⟨

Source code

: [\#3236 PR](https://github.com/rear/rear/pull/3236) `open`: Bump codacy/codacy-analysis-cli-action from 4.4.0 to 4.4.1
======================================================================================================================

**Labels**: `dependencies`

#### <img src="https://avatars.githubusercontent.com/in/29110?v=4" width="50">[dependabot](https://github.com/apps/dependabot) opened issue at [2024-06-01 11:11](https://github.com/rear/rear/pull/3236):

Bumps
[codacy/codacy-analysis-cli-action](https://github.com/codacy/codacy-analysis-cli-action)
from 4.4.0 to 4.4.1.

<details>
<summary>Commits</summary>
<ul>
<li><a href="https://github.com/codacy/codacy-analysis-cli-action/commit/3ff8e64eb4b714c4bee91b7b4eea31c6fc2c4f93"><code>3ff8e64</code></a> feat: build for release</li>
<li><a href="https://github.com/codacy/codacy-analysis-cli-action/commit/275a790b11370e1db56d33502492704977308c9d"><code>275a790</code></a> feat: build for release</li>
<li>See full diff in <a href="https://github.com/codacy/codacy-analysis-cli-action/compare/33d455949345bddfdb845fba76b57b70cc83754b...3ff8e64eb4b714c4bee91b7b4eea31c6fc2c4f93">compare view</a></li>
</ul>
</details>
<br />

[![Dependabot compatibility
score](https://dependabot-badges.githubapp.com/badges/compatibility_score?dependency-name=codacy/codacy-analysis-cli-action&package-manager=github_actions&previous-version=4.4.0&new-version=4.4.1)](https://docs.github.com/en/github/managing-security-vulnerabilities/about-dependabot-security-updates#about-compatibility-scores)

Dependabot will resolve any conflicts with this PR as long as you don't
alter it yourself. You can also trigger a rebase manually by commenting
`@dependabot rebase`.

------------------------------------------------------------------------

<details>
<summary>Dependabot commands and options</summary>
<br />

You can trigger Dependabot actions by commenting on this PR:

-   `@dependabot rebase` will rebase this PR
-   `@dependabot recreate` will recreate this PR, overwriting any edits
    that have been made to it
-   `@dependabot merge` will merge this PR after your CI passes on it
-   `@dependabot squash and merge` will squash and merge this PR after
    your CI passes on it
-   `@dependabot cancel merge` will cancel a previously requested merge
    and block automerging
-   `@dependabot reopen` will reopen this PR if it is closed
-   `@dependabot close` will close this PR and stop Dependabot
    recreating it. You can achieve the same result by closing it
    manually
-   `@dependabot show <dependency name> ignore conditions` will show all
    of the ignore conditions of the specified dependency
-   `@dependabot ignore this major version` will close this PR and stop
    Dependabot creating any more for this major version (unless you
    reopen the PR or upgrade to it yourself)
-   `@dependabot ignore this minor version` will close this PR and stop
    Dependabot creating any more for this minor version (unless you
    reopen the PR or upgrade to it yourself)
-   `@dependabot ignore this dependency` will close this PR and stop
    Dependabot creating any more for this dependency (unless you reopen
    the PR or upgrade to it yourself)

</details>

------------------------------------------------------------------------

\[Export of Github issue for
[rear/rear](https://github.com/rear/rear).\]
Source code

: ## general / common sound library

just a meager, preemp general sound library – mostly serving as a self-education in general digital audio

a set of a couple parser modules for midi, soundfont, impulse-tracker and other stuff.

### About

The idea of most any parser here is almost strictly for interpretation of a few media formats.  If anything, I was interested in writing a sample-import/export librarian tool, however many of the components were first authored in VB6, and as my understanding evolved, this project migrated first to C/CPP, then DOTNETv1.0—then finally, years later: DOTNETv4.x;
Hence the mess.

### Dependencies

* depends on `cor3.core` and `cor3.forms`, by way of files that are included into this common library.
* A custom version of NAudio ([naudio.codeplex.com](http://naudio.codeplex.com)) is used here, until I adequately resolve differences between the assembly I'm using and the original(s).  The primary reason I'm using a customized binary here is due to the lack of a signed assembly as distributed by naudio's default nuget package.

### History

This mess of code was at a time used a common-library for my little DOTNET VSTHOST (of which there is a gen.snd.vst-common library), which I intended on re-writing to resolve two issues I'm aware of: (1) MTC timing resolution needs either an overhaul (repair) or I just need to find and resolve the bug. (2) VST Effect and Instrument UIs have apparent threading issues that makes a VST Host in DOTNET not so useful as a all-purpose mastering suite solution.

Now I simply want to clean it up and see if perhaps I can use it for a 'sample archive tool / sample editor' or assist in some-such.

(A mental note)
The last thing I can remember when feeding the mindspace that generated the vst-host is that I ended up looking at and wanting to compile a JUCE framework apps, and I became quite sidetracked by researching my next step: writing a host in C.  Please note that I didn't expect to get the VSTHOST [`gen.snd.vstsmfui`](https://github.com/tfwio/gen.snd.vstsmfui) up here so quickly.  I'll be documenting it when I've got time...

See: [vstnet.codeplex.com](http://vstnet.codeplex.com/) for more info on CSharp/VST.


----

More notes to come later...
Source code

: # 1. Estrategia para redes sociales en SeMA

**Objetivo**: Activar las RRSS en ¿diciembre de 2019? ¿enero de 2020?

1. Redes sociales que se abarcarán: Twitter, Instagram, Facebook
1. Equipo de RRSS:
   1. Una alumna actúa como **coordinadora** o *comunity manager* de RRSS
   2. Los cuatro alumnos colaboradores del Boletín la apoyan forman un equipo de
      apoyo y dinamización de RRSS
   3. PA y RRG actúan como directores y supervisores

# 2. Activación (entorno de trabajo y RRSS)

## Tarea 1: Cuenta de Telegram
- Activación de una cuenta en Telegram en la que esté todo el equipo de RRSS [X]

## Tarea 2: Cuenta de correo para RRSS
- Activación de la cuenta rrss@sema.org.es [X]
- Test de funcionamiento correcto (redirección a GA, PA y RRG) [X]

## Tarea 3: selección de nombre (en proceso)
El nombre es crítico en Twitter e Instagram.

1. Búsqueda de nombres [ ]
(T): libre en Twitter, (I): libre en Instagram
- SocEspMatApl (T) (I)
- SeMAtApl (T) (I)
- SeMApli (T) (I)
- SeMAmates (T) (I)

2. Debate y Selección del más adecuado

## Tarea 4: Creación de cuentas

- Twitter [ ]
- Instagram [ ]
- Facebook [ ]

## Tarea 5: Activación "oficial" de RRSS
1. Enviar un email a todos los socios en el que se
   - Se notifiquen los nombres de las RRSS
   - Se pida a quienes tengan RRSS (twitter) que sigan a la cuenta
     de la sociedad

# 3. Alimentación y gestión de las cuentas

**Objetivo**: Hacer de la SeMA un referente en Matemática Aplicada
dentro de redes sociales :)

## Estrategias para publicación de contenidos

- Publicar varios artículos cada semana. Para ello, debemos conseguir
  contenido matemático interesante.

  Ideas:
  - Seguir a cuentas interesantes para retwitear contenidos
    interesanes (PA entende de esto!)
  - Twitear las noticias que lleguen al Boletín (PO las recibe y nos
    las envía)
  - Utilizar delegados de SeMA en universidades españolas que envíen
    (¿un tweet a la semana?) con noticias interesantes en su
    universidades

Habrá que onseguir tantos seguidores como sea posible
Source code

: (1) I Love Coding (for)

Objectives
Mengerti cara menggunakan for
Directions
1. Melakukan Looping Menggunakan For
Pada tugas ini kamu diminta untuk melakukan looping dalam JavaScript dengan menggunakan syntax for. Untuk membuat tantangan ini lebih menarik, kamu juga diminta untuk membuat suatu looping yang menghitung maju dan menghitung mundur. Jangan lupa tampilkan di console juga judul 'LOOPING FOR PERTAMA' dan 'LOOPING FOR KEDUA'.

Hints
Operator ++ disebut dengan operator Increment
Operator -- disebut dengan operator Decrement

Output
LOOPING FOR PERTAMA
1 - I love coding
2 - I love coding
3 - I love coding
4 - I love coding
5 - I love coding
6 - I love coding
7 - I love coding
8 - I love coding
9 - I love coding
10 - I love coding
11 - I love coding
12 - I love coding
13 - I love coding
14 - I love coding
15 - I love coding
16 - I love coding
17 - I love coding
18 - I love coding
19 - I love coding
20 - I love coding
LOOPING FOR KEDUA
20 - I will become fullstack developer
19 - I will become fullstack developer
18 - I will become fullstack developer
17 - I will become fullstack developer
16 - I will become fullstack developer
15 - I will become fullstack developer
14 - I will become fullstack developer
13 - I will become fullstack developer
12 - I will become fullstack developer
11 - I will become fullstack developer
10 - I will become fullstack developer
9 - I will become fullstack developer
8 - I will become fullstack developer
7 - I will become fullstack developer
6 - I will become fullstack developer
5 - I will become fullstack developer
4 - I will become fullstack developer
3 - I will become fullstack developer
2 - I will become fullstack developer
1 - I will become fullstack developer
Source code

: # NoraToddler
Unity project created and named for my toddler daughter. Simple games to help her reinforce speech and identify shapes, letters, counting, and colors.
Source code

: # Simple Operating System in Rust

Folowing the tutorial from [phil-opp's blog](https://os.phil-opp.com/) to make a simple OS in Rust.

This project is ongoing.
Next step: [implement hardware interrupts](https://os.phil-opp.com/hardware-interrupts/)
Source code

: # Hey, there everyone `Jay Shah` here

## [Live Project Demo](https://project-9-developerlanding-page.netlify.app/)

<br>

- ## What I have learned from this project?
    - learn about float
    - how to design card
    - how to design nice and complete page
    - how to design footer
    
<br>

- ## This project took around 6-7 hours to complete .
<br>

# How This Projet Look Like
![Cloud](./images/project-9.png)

⟩

▸ **Aim of the task**:
What you return must be an exact retyping of the lines above starting at the line with "- Facebook [ ]" and ending at the line with "## Estrategias para publicación de contenidos", and nothing besides.

▸ **Solution to the exercise**:
- Facebook [ ]

## Tarea 5: Activación "oficial" de RRSS
1. Enviar un email a todos los socios en el que se
   - Se notifiquen los nombres de las RRSS
   - Se pida a quienes tengan RRSS (twitter) que sigan a la cuenta
     de la sociedad

# 3. Alimentación y gestión de las cuentas

**Objetivo**: Hacer de la SeMA un referente en Matemática Aplicada
dentro de redes sociales :)

## Estrategias para publicación de contenidos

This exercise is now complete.